Something very rare in Major League Baseball happened recently: a manager admitted the umpires were right.
On Wednesday night, after the Boston Red Sox dropped a 4-1 game to the Houston Astros, Alex Cora—Boston’s often-fiery skipper—got tossed in the seventh inning after a heated, albeit relatively calm, disagreement over a balk call and a funky pitching motion by Astros righty Hunter Brown.
This all started in the sixth inning. Brown had just walked Jarren Duran. Then the umpire called a balk. The Sox dugout wasn’t thrilled, but that’s baseball. A few pitches later, Brown made a mid-at-bat switch from a full windup to the stretch, which set off even more grumbles from Boston’s side. Still, no call. So Cora, doing what managers do, tried to get some answers.

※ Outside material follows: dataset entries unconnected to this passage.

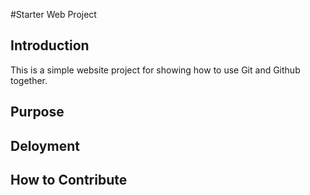 #Starter Web Project
## Introduction
This is a simple website project for showing how to use Git and Github together.
## Purpose

## Deloyment
## How to Contribute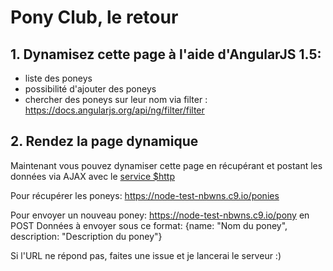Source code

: # Pony Club, le retour

## 1. Dynamisez cette page à l'aide d'AngularJS 1.5:

- liste des poneys
- possibilité d'ajouter des poneys
- chercher des poneys sur leur nom via filter : https://docs.angularjs.org/api/ng/filter/filter

## 2. Rendez la page dynamique

Maintenant vous pouvez dynamiser cette page en récupérant et postant les données via AJAX avec le [service $http](https://docs.angularjs.org/tutorial/step_05)

Pour récupérer les poneys: https://node-test-nbwns.c9.io/ponies

Pour envoyer un nouveau poney: https://node-test-nbwns.c9.io/pony en POST
Données à envoyer sous ce format:
{name: "Nom du poney", description: "Description du poney"}

Si l'URL ne répond pas, faites une issue et je lancerai le serveur :)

Intent to Learn or Misread Sarcasm?
Fast forward to the seventh. Cora steps out of the dugout again—not for a scene, not for theatrics, but to learn something. Seriously.
In the postgame presser, Cora didn’t go scorched earth. Instead, he basically said: Look, they got it right. I just wanted clarity because I’ve seen different interpretations before. That’s it. He claims he wasn’t sarcastic, wasn’t being snarky, just curious. But something must’ve rubbed the ump the wrong way, because next thing you know Cora’s walking off the field.
Cora didn’t sugarcoat it afterward. He flat-out said, “I hate getting thrown out,” calling the whole “rally the troops” cliché complete nonsense. “My job is to be in the dugout,” he added. “That’s bull—-,” referring to the old-school idea that managers get ejected just to fire up the team.
So while the Red Sox didn’t come out on top, and Cora didn’t finish the game, what we got was a rare gem—an MLB manager acknowledging a correct call, asking to be educated midgame, and calling BS on the myth of the noble ejection.
Now, that’s something you don’t hear every day.